■ TASK BRIEF
Under this line are the records; write out word for word the part that begins at the line containing "- ajouter des champs de form" and ends at the line containing "- fermer la modale si validation", and no more.

[Opening THE INPUT section]

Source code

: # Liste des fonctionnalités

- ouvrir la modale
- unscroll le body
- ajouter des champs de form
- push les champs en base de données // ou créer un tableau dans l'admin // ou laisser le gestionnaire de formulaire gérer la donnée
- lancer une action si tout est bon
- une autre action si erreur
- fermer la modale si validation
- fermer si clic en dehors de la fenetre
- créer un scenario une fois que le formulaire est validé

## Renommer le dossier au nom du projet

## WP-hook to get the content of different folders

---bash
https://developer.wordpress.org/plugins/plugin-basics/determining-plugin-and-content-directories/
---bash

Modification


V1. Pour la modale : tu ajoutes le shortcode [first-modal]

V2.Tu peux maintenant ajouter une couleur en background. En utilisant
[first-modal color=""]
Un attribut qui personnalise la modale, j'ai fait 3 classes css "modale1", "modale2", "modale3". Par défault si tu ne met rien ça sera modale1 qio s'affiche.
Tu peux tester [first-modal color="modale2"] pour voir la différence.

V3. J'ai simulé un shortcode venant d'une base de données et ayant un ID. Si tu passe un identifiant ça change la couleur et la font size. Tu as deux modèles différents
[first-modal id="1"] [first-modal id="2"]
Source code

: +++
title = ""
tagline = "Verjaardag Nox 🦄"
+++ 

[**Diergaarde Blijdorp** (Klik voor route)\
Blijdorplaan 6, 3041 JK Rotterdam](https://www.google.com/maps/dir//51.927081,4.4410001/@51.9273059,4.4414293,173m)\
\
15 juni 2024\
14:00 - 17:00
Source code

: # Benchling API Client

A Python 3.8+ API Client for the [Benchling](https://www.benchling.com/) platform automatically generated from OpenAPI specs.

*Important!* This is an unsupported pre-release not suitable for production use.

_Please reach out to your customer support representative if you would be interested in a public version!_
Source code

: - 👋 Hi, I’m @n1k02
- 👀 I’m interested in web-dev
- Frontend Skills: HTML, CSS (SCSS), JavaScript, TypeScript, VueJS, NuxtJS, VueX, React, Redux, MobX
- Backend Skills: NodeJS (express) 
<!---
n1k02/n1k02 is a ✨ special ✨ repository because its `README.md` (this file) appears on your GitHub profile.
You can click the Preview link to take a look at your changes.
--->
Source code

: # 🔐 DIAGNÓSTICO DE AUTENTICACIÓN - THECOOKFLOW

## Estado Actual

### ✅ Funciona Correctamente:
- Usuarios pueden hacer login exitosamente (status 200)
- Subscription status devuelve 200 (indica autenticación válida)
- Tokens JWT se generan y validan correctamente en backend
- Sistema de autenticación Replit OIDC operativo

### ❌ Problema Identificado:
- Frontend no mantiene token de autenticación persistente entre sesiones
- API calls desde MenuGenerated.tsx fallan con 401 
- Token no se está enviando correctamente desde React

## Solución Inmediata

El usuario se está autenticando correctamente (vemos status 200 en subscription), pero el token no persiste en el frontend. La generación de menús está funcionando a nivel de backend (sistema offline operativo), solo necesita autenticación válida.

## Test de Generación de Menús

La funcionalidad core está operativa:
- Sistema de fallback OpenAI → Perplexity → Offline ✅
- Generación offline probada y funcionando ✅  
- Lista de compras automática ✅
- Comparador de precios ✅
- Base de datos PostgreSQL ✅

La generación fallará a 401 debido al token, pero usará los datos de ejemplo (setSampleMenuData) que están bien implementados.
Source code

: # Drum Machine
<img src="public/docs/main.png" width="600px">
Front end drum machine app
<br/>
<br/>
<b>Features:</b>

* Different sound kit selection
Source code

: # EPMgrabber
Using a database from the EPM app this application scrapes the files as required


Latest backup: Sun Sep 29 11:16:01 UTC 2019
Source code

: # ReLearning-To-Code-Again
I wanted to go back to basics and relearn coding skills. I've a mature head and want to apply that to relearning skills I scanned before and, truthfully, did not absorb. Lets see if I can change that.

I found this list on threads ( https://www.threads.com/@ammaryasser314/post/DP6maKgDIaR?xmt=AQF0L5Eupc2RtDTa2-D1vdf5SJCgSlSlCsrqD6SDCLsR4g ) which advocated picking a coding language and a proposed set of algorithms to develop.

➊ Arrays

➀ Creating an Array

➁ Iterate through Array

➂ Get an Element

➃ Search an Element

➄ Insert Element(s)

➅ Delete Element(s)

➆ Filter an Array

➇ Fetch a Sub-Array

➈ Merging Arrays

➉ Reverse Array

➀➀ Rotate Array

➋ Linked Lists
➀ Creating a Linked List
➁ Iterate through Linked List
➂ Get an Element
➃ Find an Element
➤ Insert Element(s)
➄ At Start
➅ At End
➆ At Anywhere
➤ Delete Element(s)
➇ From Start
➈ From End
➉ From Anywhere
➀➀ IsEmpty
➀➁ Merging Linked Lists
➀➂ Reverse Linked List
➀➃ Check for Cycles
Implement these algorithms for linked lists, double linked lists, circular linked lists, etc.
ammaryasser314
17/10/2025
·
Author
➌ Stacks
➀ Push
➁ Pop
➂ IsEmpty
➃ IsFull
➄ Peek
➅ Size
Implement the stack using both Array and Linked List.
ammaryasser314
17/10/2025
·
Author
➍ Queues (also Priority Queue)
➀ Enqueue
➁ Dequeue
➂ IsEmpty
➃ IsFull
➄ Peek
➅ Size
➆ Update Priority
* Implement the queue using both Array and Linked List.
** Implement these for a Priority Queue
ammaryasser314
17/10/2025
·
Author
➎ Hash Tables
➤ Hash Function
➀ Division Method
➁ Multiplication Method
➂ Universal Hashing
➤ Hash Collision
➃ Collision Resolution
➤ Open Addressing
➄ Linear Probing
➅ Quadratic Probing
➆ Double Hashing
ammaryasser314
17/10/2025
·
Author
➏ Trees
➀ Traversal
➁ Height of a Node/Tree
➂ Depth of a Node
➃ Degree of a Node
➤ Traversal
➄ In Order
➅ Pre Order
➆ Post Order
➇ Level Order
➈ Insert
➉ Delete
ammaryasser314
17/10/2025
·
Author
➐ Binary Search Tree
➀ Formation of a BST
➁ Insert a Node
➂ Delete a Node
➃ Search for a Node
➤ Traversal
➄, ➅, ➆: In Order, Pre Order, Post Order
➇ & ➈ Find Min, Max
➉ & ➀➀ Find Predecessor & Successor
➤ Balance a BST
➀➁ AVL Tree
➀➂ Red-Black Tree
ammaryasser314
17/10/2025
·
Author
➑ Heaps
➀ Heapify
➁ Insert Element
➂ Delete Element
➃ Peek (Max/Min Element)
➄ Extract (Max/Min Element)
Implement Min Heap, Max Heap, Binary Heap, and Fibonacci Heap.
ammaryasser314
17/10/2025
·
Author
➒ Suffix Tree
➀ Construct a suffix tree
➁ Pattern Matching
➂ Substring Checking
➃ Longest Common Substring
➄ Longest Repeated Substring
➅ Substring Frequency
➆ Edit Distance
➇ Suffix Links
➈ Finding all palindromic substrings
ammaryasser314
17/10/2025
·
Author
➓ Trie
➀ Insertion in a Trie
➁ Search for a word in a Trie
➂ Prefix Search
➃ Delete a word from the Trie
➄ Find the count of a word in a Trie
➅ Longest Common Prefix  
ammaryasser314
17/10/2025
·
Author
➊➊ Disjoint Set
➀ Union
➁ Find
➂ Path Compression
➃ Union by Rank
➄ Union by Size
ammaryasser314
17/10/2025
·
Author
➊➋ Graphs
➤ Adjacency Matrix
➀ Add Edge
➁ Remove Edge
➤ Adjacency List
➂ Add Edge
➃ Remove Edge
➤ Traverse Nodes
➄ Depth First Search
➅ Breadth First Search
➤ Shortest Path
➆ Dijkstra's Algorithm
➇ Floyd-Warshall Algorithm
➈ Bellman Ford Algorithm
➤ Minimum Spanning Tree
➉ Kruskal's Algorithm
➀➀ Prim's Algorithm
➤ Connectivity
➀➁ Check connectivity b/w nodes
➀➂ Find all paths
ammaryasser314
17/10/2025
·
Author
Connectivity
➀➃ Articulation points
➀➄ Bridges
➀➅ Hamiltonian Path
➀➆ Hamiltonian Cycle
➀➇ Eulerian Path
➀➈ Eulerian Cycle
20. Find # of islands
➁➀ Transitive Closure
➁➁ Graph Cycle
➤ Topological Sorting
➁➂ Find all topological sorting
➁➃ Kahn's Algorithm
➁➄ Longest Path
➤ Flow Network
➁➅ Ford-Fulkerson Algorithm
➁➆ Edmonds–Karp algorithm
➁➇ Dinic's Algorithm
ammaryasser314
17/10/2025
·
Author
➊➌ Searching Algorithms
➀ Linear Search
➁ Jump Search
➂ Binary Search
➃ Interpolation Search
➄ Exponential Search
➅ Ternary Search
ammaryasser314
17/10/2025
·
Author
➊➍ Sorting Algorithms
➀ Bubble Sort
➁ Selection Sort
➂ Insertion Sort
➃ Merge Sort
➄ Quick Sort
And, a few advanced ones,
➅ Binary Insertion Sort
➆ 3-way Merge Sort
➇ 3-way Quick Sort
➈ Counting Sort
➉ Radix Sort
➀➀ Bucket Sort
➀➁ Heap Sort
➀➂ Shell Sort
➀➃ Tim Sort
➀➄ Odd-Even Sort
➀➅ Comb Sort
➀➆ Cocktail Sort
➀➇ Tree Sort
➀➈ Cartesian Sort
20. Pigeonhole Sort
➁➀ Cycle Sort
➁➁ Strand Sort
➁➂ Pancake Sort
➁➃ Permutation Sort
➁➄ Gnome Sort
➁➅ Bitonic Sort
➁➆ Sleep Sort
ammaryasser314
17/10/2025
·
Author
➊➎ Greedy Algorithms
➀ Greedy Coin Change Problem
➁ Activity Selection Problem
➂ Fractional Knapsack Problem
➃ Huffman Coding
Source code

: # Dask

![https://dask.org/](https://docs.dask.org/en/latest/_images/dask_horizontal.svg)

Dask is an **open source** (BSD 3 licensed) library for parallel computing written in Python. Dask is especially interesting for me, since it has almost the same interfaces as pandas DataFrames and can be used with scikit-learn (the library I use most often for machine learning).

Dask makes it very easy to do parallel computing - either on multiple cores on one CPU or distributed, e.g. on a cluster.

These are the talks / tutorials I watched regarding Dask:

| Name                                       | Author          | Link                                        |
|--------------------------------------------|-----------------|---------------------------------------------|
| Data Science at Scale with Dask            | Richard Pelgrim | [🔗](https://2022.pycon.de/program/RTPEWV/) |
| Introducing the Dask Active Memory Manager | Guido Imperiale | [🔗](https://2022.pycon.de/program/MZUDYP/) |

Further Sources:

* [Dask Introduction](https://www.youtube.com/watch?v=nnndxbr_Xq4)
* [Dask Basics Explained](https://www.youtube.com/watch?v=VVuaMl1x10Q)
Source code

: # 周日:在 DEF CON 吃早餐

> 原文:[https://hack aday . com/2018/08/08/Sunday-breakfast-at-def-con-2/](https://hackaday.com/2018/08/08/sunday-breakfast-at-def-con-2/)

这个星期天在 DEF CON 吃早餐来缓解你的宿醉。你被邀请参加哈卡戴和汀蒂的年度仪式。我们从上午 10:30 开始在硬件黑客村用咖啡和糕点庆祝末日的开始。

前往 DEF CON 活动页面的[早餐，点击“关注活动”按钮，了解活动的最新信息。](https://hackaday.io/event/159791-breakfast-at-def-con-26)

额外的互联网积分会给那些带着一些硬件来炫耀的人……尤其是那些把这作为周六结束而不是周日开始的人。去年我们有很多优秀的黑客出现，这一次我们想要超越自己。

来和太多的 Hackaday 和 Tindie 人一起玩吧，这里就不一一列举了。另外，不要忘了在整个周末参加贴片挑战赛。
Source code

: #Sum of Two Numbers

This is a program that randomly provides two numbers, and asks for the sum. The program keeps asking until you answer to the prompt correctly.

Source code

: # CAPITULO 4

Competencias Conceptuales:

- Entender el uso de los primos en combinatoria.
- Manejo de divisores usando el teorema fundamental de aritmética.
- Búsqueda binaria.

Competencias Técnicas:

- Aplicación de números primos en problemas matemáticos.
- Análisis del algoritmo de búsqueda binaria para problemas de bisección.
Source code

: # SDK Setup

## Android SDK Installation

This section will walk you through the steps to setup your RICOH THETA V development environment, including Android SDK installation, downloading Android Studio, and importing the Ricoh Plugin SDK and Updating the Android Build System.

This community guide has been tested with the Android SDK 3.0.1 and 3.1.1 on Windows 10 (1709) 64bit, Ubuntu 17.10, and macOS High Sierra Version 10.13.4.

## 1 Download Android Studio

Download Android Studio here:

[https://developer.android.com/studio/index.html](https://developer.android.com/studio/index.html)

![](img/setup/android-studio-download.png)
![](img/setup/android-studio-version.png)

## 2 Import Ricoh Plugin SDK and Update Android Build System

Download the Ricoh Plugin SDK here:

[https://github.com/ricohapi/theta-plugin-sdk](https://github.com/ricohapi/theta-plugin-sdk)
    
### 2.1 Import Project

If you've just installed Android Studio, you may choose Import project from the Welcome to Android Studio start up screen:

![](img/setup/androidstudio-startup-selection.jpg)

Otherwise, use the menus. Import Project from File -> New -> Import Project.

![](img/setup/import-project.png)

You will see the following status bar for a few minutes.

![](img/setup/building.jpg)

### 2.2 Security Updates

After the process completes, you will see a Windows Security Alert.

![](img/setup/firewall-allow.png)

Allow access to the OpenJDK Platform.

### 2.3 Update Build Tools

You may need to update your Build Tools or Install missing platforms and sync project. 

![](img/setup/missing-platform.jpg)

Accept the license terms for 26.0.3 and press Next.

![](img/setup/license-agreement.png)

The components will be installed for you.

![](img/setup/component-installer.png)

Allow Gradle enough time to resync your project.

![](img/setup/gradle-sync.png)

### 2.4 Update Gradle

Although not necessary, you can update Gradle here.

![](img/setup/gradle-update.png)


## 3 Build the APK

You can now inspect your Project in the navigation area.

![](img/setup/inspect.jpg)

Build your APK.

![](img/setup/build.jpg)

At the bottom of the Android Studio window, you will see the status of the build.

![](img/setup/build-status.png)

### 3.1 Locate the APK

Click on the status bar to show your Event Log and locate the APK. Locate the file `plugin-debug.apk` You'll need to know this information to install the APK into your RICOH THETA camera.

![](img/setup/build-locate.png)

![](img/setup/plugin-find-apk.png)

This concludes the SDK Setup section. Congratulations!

[Closing THE INPUT section]

■ OUTPUT OF THE EXERCISE
- ajouter des champs de form
- push les champs en base de données // ou créer un tableau dans l'admin // ou laisser le gestionnaire de formulaire gérer la donnée
- lancer une action si tout est bon
- une autre action si erreur
- fermer la modale si validation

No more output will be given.